→ **TRY IT**
Take the lines from the beginning of the material through the line containing "for broader accessibility" and retype them exactly, leaving the pictures out.

→ **PROVIDED RECORDS**
####
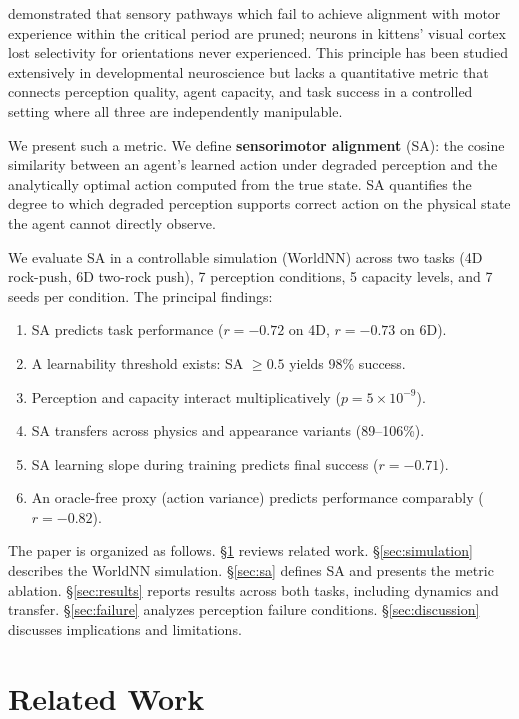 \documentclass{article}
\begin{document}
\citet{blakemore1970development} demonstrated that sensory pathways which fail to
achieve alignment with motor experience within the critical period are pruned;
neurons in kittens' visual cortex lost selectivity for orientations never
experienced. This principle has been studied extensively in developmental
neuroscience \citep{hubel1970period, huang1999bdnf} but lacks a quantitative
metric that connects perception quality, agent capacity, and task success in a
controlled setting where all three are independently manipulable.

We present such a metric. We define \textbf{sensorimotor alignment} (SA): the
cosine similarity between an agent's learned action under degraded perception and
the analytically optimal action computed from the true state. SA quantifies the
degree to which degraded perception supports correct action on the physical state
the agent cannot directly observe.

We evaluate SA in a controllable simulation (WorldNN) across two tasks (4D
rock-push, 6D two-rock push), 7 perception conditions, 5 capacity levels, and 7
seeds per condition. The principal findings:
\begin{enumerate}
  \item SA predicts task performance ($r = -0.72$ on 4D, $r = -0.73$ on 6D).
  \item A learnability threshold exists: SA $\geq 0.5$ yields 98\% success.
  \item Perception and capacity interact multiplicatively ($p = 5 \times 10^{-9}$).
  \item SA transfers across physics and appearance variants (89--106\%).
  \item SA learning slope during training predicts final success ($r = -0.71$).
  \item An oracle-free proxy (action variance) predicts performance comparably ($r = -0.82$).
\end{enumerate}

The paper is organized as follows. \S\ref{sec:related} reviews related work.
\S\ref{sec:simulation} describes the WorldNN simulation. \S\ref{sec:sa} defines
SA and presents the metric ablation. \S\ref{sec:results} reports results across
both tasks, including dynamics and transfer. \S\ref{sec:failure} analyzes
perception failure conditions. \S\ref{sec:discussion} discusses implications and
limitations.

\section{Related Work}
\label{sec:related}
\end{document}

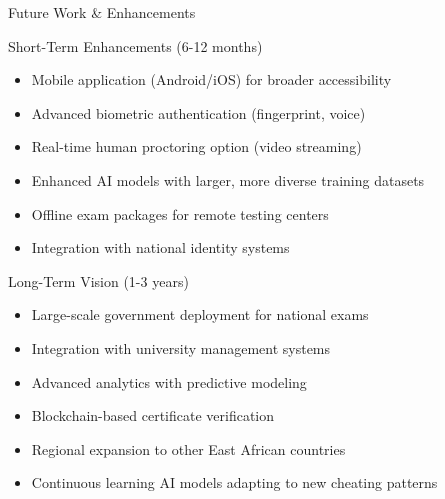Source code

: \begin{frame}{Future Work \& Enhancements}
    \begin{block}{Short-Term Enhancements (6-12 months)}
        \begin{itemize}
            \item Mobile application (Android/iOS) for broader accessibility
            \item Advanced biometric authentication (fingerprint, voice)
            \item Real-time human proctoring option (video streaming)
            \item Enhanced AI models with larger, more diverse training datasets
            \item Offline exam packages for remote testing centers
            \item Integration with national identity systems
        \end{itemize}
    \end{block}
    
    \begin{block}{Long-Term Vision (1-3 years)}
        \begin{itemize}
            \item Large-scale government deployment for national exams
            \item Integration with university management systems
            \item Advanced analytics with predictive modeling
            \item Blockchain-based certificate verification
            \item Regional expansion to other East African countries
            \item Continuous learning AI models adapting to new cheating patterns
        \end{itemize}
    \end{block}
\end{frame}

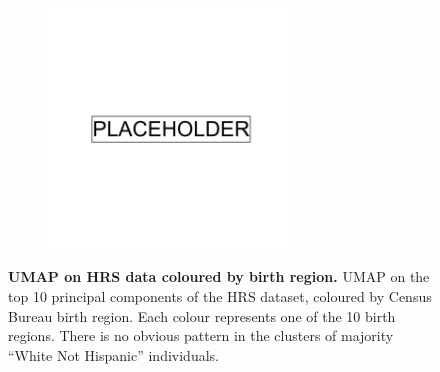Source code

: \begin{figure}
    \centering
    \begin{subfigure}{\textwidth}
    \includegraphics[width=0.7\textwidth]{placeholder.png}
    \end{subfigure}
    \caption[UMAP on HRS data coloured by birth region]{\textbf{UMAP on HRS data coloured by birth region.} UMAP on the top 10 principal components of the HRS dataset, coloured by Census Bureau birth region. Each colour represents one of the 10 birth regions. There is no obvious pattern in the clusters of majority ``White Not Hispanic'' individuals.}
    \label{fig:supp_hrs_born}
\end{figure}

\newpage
####
→ **OUTPUT OF THE EXERCISE**
 \documentclass{article}
\begin{document}
\citet{blakemore1970development} demonstrated that sensory pathways which fail to
achieve alignment with motor experience within the critical period are pruned;
neurons in kittens' visual cortex lost selectivity for orientations never
experienced. This principle has been studied extensively in developmental
neuroscience \citep{hubel1970period, huang1999bdnf} but lacks a quantitative
metric that connects perception quality, agent capacity, and task success in a
controlled setting where all three are independently manipulable.

We present such a metric. We define \textbf{sensorimotor alignment} (SA): the
cosine similarity between an agent's learned action under degraded perception and
the analytically optimal action computed from the true state. SA quantifies the
degree to which degraded perception supports correct action on the physical state
the agent cannot directly observe.

We evaluate SA in a controllable simulation (WorldNN) across two tasks (4D
rock-push, 6D two-rock push), 7 perception conditions, 5 capacity levels, and 7
seeds per condition. The principal findings:
\begin{enumerate}
  \item SA predicts task performance ($r = -0.72$ on 4D, $r = -0.73$ on 6D).
  \item A learnability threshold exists: SA $\geq 0.5$ yields 98\% success.
  \item Perception and capacity interact multiplicatively ($p = 5 \times 10^{-9}$).
  \item SA transfers across physics and appearance variants (89--106\%).
  \item SA learning slope during training predicts final success ($r = -0.71$).
  \item An oracle-free proxy (action variance) predicts performance comparably ($r = -0.82$).
\end{enumerate}

The paper is organized as follows. \S\ref{sec:related} reviews related work.
\S\ref{sec:simulation} describes the WorldNN simulation. \S\ref{sec:sa} defines
SA and presents the metric ablation. \S\ref{sec:results} reports results across
both tasks, including dynamics and transfer. \S\ref{sec:failure} analyzes
perception failure conditions. \S\ref{sec:discussion} discusses implications and
limitations.

\section{Related Work}
\label{sec:related}
\end{document}

Source code

: \begin{frame}{Future Work \& Enhancements}
    \begin{block}{Short-Term Enhancements (6-12 months)}
        \begin{itemize}
            \item Mobile application (Android/iOS) for broader accessibility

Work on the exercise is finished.